Quelles actions pour la BCE ?

Cette possibilité de quantification d’un objectif de croissance n’est pas envisagée par la BCE. Mais il ne fait pas de doute qu’elle est pleinement consciente des risques qui pèsent sur la zone euro, comme en témoignent les mesures de soutien à l’économie prises en 2014 et 2015. Le taux d’intérêt directeur pour les opérations de politique monétaire a été baissé à deux reprises, en juin et en septembre 2014. Ce taux correspond au prix que doivent payer les institutions financières de la zone euro lorsqu’elles obtiennent des liquidités auprès de la BCE. C’est l’instrument standard par lequel la politique monétaire agit sur l’environnement macroéconomique et financier. Néanmoins, celui-ci était déjà très bas – inférieur à 1 % depuis juin 2012 –, si bien que les marges de manœuvre étaient limitées. Le taux s’établit désormais à 0,05 %, et les baisses précédentes ont surtout permis d’envoyer un signal sur les intentions de la BCE plus qu’elles ne devraient réduire de façon significative le coût de financement pour les agents non financiers. Dès lors, la BCE a dû recourir à des mesures supplémentaires afin de soutenir l’activité.
Ces mesures, qualifiées de non conventionnelles, peuvent être très diverses et s’appuyer, par exemple, sur une augmentation de la taille du bilan des banques centrales ou sur des actions ciblant sur les conditions de crédits. À cet égard, une comparaison rapide des mesures mises en œuvre par la Réserve fédérale et la Banque d’Angleterre montre que la BCE n’a globalement pas eu recours aux mêmes mesures que ses homologues et surtout qu’elle a été moins expansionniste. Cela se reflète notamment dans les taux d’intérêt implicites, mesure fictive du taux d’intérêt qui permet de tenir compte du soutien supplémentaire apporté par les mesures non conventionnelles. L’avantage de cette mesure est qu’elle permet de montrer que le taux de politique monétaire est implicitement négatif.
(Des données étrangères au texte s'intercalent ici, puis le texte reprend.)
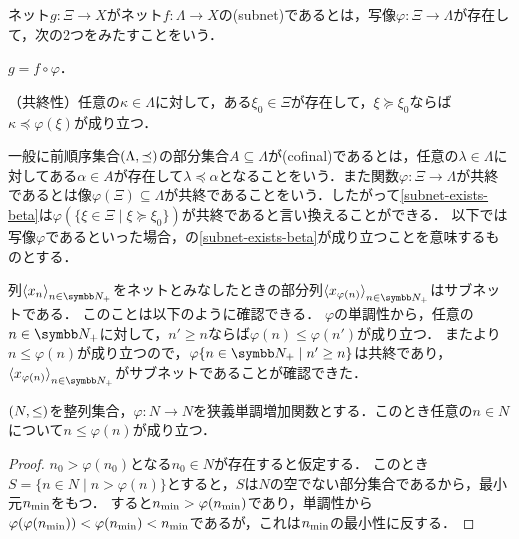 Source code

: \documentclass{ltjsbook}
\begin{document}
\begin{thmbox}
\begin{definition}[（サブネット）] ネット\(g \colon \Xi \to X\)がネット\(f \colon \Lambda \to X\)の(subnet)であるとは，写像\(\varphi \colon \Xi \to \Lambda\)が存在して，次の2つをみたすことをいう．
    \begin{conditions}
        \item\label{subnet-comp} \(g = f \circ \varphi\)．
        \item\label{subnet-exists-beta} （共終性）任意の\(\kappa \in \Lambda\)に対して，ある\(\xi_0 \in \Xi\)が存在して，\(\xi \succeq \xi_0\)ならば\(\kappa \preceq \varphi(\xi)\)が成り立つ．
    \end{conditions}
\end{definition}
\end{thmbox}

一般に前順序集合\((\Lambda, \mathord{\preceq})\)の部分集合\(A \subseteq \Lambda\)が(cofinal)であるとは，任意の\(\lambda \in \Lambda\)に対してある\(\alpha \in A\)が存在して\(\lambda \preceq \alpha\)となることをいう．また関数\(\varphi \colon \Xi \to \Lambda\)が共終であるとは像\(\varphi(\Xi) \subseteq \Lambda\)が共終であることをいう．したがって\ref{subnet-exists-beta}は\(\varphi(\{ \xi \in \Xi \mid \xi \succeq \xi_0\})\)が共終であると言い換えることができる．
以下では写像\(\varphi\)であるといった場合，の\ref{subnet-exists-beta}が成り立つことを意味するものとする．

列\(\Sequencen{x}\)をネットとみなしたときの部分列\(\Subsequence{x}\)はサブネットである．
このことは以下のように確認できる．
\(\varphi\)の単調性から，任意の\(n \in \PositiveInteger\)に対して，\(n' \geq n\)ならば\(\varphi(n) \leq \varphi(n')\)が成り立つ．
またより\(n \leq \varphi(n)\)が成り立つので，\(\varphi \{ n \in \PositiveInteger \mid n' \geq n\}\)は共終であり，\(\Subsequence{x}\)がサブネットであることが確認できた．

\begin{thmbox}
\begin{proposition} \((N, \mathord{\leq})\)を整列集合，\(\varphi\colon N \to N\)を狭義単調増加関数とする．このとき任意の\(n \in N\)について\(n \leq \varphi(n)\)が成り立つ．
\end{proposition}
\end{thmbox}

\begin{proof} \(n_0 > \varphi(n_0)\)となる\(n_0 \in N\)が存在すると仮定する．
このとき\(S = \{ n \in N \mid n > \varphi(n)\}\)とすると，\(S\)は\(N\)の空でない部分集合であるから，最小元\(n_{\text{min}}\)をもつ．
すると\(n_{\text{min}} > \varphi(n_{\text{min}})\)であり，単調性から\(\varphi(\varphi(n_{\text{min}})) < \varphi(n_{\text{min}}) < n_{\text{min}}\)であるが，これは\(n_{\text{min}}\)の最小性に反する．
\end{proof}
\end{document}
Or, bien que négatif, le taux implicite dans la zone euro est plus élevé qu’aux États-Unis ou au Royaume-Uni (figure 2), alors même que le risque déflationniste est plus grand dans la zone euro et que la croissance y est moins forte. Sachant que la baisse des taux courts n’est plus un levier d’action pour la banque centrale, quels sont les outils à disposition de la BCE pour mener une politique monétaire plus expansionniste ? Certaines mesures annoncées en juin 2014 n’ont pas encore pleinement produit leurs effets. Ainsi, la BCE a proposé d’octroyer des refinancements aux banques en fonction des crédits distribués par les banques aux agents non financiers. L’objectif est ici de stimuler l’activité de crédit, en net ralentissement, en proposant des refinancements sur une maturité de quatre ans à taux faible. Mais, après les deux premières allocations (24 septembre 2014 et 11 décembre 2014), le bilan de cette opération est plus que mitigé, les montants alloués étant bien inférieurs aux attentes, notamment parce que les banques ont déjà un accès très large et très avantageux aux liquidités de la BCE dans le cadre des opérations de politique monétaire usuelles.
La BCE a également annoncé un nouveau programme d’achat de titres qui ciblerait les produits structurés de type ABCP (asset-backed commercial paper), actifs émis en contrepartie d’un autre actif sous-jacent (crédit immobilier, crédit à la consommation ou crédit de trésorerie). La taille de ce marché est cependant assez réduite dans la zone euro. De plus, ces produits financiers, dits structurés, sont précisément ceux qui sont à l’origine de la crise des subprimes en 2007.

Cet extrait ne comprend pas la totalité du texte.